Anthony G. Greenwald
University of Washington
My friendship with Buz started recreationally in the summer of 1960, when we met on a softball field in New Haven, Connecticut. It resumed 26 years later when I moved to University of Washington, where Buz was already an established and widely respected figure.
We did our research in quite separate areas, but it shouldn’t have taken Buz’s departure from life to get me to take a deeper look at his early scholarly work. As I did this in recent months, I read for the first time his 1978 Psychological Review article, “Mechanics of verbal ability,” one of a few major pieces that marked his transition from work applying math and logic to artificial intelligence (AI) to his pioneering work applying cognitive psychology to the description and analysis of individual differences in human intelligence.

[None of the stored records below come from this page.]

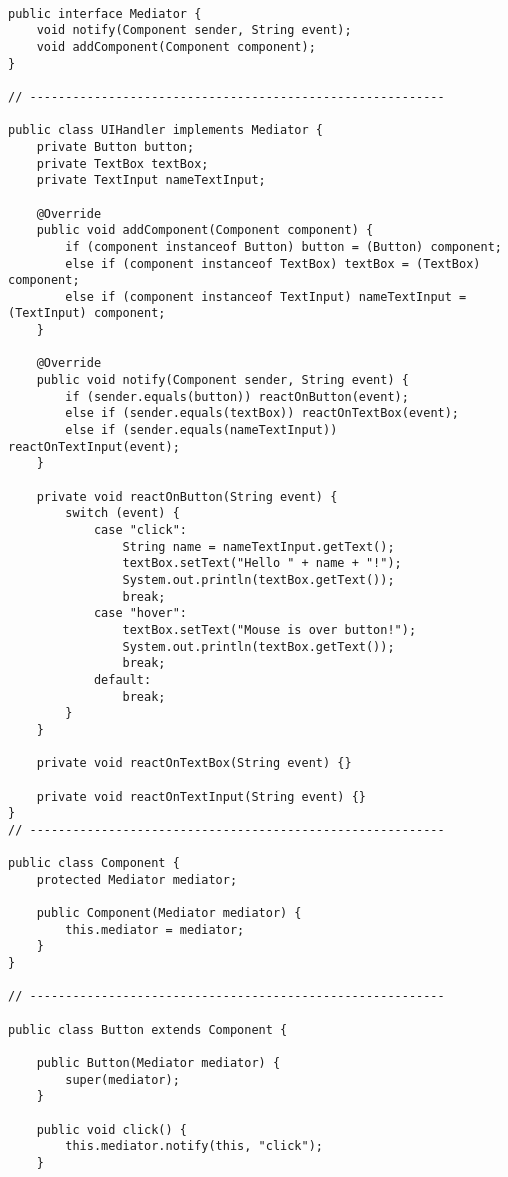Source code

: \begin{verbatim}

public interface Mediator {
    void notify(Component sender, String event);
    void addComponent(Component component);
}

// ----------------------------------------------------------

public class UIHandler implements Mediator {
    private Button button;
    private TextBox textBox;
    private TextInput nameTextInput;

    @Override
    public void addComponent(Component component) {
        if (component instanceof Button) button = (Button) component;
        else if (component instanceof TextBox) textBox = (TextBox) component;
        else if (component instanceof TextInput) nameTextInput = (TextInput) component;
    }

    @Override
    public void notify(Component sender, String event) {
        if (sender.equals(button)) reactOnButton(event);
        else if (sender.equals(textBox)) reactOnTextBox(event);
        else if (sender.equals(nameTextInput)) reactOnTextInput(event);
    }

    private void reactOnButton(String event) {
        switch (event) {
            case "click":
                String name = nameTextInput.getText();
                textBox.setText("Hello " + name + "!");
                System.out.println(textBox.getText());
                break;
            case "hover":
                textBox.setText("Mouse is over button!");
                System.out.println(textBox.getText());
                break;
            default:
                break;
        }
    }

    private void reactOnTextBox(String event) {}

    private void reactOnTextInput(String event) {}
}
// ----------------------------------------------------------

public class Component {
    protected Mediator mediator;

    public Component(Mediator mediator) {
        this.mediator = mediator;
    }
}

// ----------------------------------------------------------

public class Button extends Component {

    public Button(Mediator mediator) {
        super(mediator);
    }

    public void click() {
        this.mediator.notify(this, "click");
    }


\end{verbatim}
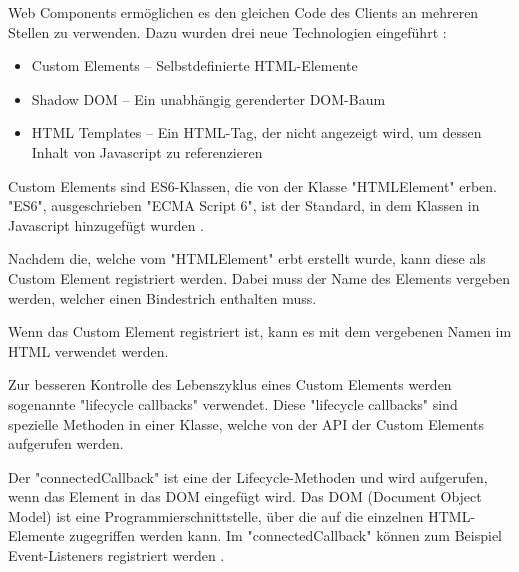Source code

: 
Web Components ermöglichen es den gleichen Code des Clients an mehreren Stellen zu verwenden. 
Dazu wurden drei neue Technologien eingeführt \cite{MDNWebComponents}:

\begin{itemize}
    \item Custom Elements -- Selbstdefinierte HTML-Elemente
    \item Shadow DOM -- Ein unabhängig gerenderter DOM-Baum
    \item HTML Templates -- Ein HTML-Tag, der nicht angezeigt wird, um dessen Inhalt von Javascript zu referenzieren
\end{itemize}



Custom Elements sind ES6-Klassen, die von der Klasse "{\ttfamily HTMLElement}" erben. 
"ES6", ausgeschrieben "ECMA Script 6", ist der Standard, in dem Klassen in Javascript hinzugefügt wurden \cite{MDNes6Classes}.


Nachdem die, welche vom "{\ttfamily HTMLElement}" erbt erstellt wurde, kann diese als Custom Element registriert werden. 
Dabei muss der Name des Elements vergeben werden, welcher einen Bindestrich enthalten muss.


Wenn das Custom Element registriert ist, kann es mit dem vergebenen Namen im HTML verwendet werden.


Zur besseren Kontrolle des Lebenszyklus eines Custom Elements werden sogenannte "lifecycle callbacks" verwendet.
Diese "lifecycle callbacks" sind spezielle Methoden in einer Klasse, welche von der API der Custom Elements aufgerufen werden. \cite{MDNWebCustomElements}


Der "{\ttfamily connectedCallback}" ist eine der Lifecycle-Methoden und wird aufgerufen, wenn das Element in das DOM eingefügt wird. 
Das DOM (Document Object Model) ist eine Programmierschnittstelle, über die auf die einzelnen HTML-Elemente zugegriffen werden kann. \cite{MDNDOM} Im "{\ttfamily connectedCallback}" können zum Beispiel Event-Listeners registriert werden \cite{MDNWebCustomElements}.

Steve Poltrock and Colin MacLeod (two collaborators who worked with Buz while he was transitioning from artificial to human intelligence) could not tell me what caused the decline of his interest in AI. I imagined that Buz was displeased when, in the late 1970s, parallel distributed processing (connectionist) AI simulations were outperforming ones based on his preferred Newell–Simon symbolic approach. Buz may have admired the Newell–Simon approach because its simulations incorporated symbolic logic and list-processing procedures corresponding to tasks requiring actual human intelligence. I was left just imagining what the conversation with Buz would have been like had I discovered his early work in time to get him to tell me the full story.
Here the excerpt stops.